» The problem:
Set down exactly the lines of the listing below, please, beginning with the first and ending with the line that holds "[Best Practices in".

» Records provided:
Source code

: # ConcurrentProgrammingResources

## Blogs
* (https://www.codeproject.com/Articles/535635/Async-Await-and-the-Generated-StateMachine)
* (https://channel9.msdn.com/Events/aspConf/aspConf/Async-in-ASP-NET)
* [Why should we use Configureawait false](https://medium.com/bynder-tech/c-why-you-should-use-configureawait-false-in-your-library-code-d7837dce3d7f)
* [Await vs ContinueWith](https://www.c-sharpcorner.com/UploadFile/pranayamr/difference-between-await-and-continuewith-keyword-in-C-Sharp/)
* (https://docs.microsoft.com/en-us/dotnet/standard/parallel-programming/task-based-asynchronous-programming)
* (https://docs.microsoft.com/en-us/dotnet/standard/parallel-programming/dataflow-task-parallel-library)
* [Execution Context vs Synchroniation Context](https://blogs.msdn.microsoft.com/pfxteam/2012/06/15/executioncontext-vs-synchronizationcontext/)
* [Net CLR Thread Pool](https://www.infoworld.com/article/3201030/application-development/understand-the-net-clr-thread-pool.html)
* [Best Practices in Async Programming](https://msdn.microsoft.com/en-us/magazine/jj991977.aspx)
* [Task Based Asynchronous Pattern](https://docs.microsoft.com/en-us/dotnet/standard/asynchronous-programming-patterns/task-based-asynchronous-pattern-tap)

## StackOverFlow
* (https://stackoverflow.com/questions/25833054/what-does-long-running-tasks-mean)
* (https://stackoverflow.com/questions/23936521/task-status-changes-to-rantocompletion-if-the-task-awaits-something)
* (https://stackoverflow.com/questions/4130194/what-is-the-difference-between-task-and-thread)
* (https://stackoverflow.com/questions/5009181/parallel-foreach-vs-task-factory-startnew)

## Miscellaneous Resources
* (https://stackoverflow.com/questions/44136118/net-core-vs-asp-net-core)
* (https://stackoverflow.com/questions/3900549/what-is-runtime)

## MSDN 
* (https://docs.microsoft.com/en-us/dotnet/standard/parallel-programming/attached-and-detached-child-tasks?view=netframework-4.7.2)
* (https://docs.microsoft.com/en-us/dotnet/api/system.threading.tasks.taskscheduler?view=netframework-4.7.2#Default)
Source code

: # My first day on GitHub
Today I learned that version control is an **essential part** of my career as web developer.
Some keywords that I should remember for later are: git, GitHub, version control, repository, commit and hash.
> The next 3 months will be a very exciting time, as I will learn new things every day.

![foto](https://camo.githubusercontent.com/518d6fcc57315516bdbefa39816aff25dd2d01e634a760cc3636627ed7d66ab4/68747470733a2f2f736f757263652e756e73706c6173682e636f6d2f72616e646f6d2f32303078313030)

» Output of the task:
Source code

: # ConcurrentProgrammingResources

## Blogs
* (https://www.codeproject.com/Articles/535635/Async-Await-and-the-Generated-StateMachine)
* (https://channel9.msdn.com/Events/aspConf/aspConf/Async-in-ASP-NET)
* [Why should we use Configureawait false](https://medium.com/bynder-tech/c-why-you-should-use-configureawait-false-in-your-library-code-d7837dce3d7f)
* [Await vs ContinueWith](https://www.c-sharpcorner.com/UploadFile/pranayamr/difference-between-await-and-continuewith-keyword-in-C-Sharp/)
* (https://docs.microsoft.com/en-us/dotnet/standard/parallel-programming/task-based-asynchronous-programming)
* (https://docs.microsoft.com/en-us/dotnet/standard/parallel-programming/dataflow-task-parallel-library)
* [Execution Context vs Synchroniation Context](https://blogs.msdn.microsoft.com/pfxteam/2012/06/15/executioncontext-vs-synchronizationcontext/)
* [Net CLR Thread Pool](https://www.infoworld.com/article/3201030/application-development/understand-the-net-clr-thread-pool.html)
* [Best Practices in Async Programming](https://msdn.microsoft.com/en-us/magazine/jj991977.aspx)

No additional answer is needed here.